◆ **Activity**: Determine the number of lines in the listing that contain "installed". Write only that number.

◆ **Given data**:
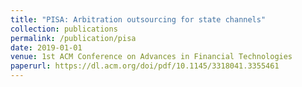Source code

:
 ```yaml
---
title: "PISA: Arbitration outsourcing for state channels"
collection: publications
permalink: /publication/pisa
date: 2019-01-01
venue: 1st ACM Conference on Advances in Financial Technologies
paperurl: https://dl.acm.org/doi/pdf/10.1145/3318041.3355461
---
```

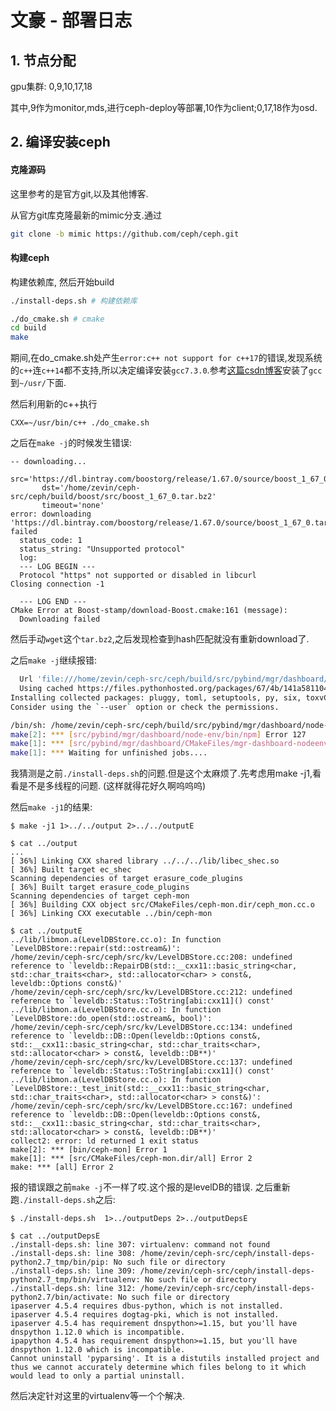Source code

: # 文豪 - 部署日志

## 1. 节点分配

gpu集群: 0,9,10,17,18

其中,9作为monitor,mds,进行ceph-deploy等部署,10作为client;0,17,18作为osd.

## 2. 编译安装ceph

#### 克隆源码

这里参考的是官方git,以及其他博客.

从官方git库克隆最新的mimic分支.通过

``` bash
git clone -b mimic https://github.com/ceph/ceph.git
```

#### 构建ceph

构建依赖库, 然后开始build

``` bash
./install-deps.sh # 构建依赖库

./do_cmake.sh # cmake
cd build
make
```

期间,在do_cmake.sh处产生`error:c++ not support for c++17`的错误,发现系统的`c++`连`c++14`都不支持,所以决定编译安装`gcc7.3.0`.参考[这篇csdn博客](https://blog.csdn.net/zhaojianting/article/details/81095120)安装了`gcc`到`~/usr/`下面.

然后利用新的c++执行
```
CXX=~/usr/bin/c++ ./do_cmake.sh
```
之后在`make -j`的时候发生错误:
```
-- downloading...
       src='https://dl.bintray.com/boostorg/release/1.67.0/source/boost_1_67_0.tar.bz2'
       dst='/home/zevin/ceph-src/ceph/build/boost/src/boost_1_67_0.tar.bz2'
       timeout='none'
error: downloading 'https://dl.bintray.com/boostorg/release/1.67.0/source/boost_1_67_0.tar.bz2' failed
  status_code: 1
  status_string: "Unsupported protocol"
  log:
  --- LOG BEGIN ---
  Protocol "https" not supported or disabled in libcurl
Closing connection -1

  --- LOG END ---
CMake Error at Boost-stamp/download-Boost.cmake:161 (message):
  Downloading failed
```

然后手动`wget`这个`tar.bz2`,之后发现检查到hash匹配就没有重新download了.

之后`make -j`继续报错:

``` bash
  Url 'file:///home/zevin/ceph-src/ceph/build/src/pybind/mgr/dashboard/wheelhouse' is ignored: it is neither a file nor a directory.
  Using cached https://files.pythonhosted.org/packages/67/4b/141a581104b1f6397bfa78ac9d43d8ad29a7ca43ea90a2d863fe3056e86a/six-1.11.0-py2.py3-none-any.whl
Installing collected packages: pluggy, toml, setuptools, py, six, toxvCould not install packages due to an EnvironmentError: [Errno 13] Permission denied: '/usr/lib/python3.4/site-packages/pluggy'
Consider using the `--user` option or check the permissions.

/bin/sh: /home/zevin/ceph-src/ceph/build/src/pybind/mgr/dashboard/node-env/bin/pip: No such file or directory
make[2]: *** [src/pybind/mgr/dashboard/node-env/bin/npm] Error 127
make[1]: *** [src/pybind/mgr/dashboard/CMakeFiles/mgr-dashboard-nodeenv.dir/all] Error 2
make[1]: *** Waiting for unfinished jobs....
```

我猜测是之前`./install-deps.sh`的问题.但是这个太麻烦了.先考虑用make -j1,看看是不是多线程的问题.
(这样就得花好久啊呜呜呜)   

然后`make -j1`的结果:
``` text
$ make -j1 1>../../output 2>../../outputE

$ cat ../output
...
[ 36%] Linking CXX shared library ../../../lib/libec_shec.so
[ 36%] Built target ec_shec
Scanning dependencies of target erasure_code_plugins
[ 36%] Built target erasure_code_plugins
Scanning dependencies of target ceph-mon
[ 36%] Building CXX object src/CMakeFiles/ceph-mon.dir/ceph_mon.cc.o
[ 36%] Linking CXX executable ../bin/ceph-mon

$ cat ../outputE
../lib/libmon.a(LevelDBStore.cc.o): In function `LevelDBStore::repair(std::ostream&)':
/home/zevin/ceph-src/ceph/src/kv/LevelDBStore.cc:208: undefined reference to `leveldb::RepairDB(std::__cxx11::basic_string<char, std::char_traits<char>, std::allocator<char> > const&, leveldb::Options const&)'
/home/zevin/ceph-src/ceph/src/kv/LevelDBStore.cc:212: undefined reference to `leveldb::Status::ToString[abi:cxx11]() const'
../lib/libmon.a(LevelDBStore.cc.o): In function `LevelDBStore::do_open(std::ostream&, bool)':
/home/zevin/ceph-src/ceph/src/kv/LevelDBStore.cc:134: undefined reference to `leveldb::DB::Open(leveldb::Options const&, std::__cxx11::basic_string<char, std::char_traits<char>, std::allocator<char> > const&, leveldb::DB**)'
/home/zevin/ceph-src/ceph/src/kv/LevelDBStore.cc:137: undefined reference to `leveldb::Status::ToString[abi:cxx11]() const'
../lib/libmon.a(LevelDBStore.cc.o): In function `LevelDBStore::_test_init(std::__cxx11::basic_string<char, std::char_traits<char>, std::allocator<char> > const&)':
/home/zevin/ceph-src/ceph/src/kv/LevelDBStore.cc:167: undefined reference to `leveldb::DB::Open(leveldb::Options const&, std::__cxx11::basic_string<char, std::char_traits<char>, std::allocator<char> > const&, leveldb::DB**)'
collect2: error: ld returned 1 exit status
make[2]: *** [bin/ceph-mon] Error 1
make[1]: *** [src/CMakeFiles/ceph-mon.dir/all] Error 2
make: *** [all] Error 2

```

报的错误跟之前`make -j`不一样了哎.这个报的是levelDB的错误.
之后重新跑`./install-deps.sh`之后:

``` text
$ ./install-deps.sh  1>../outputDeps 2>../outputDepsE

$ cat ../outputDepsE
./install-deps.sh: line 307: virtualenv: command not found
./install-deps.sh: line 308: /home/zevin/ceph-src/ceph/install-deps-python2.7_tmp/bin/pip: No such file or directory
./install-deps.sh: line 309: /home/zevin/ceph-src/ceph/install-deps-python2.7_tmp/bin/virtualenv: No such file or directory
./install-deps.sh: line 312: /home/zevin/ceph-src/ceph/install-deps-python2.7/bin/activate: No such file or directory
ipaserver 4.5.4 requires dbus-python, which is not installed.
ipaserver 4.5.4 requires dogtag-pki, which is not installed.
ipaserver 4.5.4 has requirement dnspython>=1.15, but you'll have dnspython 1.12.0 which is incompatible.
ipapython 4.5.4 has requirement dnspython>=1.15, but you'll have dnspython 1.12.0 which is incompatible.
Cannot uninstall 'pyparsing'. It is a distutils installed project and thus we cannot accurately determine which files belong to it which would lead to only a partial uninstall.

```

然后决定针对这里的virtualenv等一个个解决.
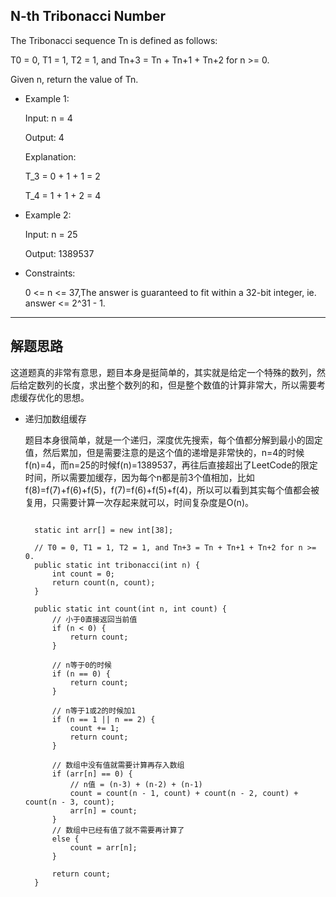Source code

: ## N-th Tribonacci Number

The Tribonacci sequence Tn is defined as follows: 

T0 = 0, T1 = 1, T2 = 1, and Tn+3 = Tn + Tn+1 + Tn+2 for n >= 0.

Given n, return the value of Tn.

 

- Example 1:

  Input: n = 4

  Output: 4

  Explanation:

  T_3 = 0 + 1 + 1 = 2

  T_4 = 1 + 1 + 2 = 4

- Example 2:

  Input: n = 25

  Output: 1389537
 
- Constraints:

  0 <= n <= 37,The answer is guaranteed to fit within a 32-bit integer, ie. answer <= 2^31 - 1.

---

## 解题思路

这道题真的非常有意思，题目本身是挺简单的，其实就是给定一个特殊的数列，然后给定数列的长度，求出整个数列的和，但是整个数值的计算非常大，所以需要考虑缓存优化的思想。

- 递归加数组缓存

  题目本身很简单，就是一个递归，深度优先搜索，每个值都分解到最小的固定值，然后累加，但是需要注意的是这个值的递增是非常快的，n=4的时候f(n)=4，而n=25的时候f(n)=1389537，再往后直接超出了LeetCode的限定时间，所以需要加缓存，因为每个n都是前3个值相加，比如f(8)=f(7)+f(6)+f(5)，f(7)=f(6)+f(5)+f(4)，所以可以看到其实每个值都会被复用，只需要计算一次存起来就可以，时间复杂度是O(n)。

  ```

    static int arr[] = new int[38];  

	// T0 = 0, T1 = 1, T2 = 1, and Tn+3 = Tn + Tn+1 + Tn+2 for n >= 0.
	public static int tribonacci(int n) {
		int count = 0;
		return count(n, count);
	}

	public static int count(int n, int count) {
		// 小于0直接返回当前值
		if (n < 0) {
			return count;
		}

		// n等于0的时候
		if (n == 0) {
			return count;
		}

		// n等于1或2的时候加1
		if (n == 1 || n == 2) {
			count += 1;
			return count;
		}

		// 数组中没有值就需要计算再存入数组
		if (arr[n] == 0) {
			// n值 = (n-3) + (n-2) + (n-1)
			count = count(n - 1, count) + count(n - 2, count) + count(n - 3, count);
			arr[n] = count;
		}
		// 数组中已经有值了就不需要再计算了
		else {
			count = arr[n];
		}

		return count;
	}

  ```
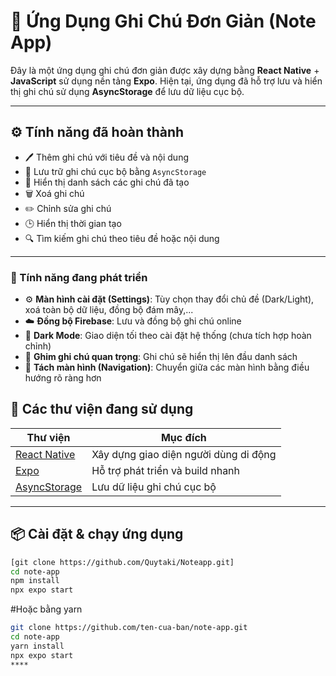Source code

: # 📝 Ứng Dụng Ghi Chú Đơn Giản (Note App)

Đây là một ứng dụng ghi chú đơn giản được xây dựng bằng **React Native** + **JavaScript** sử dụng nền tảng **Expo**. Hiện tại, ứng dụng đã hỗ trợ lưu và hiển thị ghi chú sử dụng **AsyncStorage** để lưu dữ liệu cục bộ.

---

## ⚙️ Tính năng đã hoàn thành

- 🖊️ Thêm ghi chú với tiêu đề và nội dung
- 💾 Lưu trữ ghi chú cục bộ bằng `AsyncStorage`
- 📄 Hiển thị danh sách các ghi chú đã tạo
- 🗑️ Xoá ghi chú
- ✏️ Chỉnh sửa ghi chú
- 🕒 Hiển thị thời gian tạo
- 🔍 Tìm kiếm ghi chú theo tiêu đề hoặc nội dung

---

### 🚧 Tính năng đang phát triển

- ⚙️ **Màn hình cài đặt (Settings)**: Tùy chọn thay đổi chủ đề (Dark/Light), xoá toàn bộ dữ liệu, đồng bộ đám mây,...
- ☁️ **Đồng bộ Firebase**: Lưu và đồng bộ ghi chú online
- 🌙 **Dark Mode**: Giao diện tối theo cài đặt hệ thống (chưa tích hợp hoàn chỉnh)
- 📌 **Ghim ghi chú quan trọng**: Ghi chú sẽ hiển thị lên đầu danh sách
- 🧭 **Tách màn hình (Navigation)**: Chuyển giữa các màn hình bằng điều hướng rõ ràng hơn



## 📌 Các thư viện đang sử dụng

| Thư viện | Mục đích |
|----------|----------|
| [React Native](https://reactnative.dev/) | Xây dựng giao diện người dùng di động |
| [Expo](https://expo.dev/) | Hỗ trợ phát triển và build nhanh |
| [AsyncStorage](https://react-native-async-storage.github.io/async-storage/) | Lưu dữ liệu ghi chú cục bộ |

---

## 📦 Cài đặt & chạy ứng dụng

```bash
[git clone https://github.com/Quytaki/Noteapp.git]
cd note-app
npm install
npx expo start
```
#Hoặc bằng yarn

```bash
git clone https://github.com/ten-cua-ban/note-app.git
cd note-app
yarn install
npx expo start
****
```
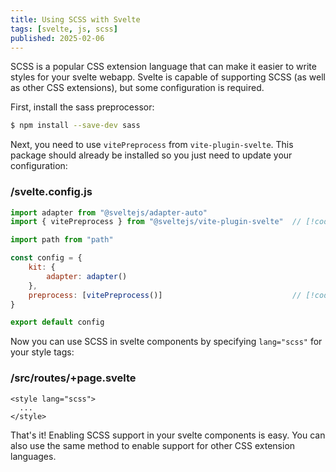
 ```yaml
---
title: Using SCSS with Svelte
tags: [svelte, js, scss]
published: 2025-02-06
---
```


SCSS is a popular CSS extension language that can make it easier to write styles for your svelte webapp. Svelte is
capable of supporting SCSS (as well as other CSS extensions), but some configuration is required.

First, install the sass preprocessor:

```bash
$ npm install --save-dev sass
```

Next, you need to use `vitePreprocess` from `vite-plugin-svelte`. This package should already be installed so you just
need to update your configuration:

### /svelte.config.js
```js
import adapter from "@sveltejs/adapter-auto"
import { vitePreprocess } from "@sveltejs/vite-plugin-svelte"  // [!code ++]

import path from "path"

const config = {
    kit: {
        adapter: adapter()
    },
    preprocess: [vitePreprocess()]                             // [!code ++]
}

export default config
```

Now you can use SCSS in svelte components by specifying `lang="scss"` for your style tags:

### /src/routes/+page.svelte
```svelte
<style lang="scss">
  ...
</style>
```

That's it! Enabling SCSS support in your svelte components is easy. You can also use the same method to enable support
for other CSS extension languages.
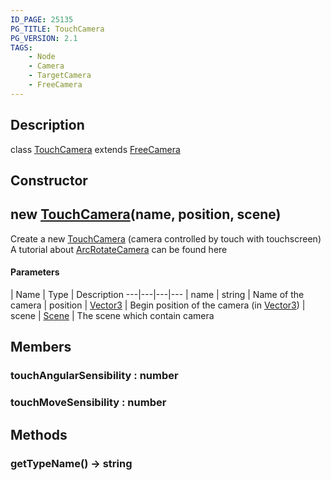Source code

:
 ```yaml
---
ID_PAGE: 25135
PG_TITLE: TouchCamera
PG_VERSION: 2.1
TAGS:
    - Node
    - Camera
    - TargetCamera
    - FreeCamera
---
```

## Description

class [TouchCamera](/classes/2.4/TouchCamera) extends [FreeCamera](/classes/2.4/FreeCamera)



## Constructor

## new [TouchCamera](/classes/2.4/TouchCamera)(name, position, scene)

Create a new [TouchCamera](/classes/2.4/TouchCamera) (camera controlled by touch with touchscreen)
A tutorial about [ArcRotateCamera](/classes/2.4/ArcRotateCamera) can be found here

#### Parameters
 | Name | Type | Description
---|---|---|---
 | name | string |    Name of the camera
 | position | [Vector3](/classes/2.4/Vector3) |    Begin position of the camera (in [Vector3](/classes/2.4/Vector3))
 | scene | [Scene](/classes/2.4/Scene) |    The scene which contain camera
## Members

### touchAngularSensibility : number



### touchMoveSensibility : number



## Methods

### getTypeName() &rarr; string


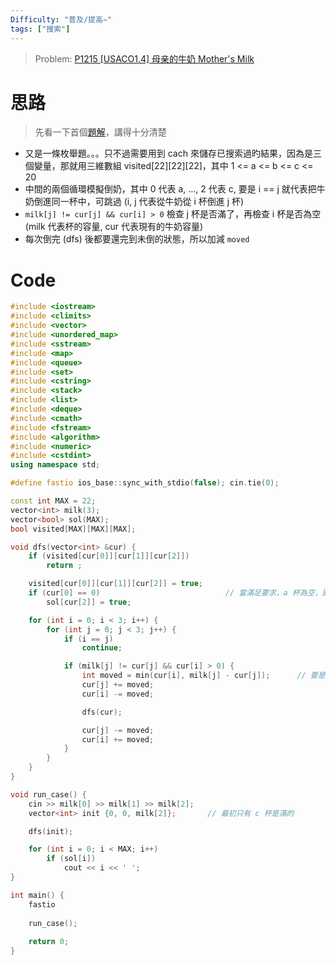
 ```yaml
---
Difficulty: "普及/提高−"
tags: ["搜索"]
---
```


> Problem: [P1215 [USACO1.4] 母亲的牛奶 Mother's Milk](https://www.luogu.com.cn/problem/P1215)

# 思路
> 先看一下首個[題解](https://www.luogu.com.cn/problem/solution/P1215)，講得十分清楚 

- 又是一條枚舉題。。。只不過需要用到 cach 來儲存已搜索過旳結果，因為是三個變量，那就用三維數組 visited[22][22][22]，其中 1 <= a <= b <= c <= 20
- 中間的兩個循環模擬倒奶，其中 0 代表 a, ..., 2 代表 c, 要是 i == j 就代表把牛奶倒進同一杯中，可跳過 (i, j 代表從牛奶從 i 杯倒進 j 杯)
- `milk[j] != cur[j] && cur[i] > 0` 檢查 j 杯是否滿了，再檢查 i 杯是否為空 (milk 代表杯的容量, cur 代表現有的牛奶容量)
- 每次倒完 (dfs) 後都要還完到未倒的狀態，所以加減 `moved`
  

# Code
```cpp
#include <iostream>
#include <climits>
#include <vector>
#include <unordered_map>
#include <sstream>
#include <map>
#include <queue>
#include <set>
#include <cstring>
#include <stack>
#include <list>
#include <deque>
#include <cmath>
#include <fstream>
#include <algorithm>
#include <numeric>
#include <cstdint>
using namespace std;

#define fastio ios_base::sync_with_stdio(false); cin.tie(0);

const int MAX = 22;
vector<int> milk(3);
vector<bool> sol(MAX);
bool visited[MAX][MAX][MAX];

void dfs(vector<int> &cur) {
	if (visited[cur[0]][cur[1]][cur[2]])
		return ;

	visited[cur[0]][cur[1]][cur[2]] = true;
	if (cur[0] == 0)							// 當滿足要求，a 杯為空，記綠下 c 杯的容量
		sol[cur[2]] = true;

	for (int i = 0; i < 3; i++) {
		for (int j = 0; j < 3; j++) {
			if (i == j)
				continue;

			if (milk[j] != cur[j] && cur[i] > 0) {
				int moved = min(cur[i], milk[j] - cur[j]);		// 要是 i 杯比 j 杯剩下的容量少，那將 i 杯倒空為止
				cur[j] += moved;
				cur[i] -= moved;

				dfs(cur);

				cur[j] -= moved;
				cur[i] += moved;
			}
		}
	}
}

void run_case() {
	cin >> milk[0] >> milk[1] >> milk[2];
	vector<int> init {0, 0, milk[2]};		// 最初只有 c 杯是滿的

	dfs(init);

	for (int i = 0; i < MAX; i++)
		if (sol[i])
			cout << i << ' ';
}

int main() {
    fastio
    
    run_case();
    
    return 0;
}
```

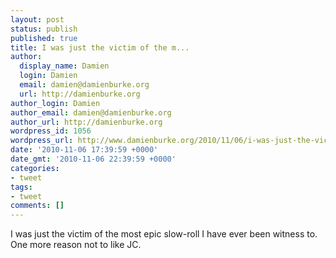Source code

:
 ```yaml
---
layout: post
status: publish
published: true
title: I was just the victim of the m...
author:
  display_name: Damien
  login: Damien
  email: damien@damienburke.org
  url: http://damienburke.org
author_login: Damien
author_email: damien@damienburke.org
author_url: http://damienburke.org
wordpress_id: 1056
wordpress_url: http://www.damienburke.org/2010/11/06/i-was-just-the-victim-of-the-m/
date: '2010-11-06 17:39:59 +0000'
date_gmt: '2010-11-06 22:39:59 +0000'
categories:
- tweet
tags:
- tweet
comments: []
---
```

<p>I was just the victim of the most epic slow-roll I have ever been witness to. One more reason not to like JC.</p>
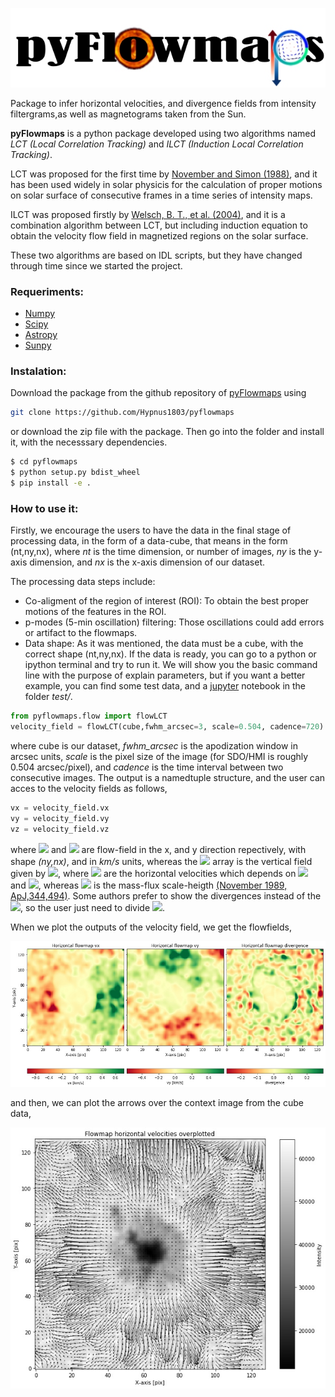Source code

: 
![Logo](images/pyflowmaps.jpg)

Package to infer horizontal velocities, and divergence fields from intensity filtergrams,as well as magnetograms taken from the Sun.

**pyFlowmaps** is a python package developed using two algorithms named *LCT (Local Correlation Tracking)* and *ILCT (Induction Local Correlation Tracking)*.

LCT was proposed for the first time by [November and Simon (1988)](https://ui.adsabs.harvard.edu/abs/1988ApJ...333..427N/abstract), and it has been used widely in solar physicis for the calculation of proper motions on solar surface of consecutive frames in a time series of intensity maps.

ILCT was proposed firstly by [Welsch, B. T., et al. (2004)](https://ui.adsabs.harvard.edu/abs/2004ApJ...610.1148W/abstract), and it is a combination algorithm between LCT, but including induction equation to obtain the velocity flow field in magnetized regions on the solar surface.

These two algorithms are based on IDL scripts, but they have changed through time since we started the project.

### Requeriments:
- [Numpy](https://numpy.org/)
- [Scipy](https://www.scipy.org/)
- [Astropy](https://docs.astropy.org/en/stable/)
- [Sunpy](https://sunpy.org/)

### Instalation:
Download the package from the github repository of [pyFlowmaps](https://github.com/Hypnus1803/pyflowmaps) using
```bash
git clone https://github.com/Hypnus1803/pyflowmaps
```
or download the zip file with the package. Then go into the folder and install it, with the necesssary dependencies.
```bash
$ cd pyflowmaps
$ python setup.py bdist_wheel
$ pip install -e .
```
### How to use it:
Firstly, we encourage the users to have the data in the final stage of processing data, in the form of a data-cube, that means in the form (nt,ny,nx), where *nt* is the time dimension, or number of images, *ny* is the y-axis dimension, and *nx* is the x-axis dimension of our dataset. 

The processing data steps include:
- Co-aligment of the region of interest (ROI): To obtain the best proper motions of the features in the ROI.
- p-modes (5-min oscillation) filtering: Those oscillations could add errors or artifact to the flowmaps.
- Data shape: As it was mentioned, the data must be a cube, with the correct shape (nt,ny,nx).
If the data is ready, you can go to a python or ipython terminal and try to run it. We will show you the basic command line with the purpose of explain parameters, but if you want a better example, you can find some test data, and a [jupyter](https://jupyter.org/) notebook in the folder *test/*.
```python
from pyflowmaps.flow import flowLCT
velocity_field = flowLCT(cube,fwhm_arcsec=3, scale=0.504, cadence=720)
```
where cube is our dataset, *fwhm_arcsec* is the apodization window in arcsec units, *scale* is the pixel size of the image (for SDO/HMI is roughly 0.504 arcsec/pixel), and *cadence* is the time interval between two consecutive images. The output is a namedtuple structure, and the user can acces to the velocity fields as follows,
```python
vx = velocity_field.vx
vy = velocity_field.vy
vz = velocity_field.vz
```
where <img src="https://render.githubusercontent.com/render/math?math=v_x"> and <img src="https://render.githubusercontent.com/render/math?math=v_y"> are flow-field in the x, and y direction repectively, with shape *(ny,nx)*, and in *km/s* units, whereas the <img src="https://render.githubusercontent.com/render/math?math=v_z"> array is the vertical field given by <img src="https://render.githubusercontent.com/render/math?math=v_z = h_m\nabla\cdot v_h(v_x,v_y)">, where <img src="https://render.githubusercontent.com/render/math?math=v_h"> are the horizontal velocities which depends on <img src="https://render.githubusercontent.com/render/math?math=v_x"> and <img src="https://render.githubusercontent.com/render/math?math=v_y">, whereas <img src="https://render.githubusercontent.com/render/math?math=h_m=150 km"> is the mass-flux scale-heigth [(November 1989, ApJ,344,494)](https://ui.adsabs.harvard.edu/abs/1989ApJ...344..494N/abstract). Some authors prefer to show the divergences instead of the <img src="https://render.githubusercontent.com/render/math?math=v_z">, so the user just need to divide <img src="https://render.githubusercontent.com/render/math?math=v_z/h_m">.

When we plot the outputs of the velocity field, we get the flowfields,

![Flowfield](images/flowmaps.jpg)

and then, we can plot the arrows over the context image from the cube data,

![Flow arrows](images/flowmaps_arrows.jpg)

◆ **Written reply**: 4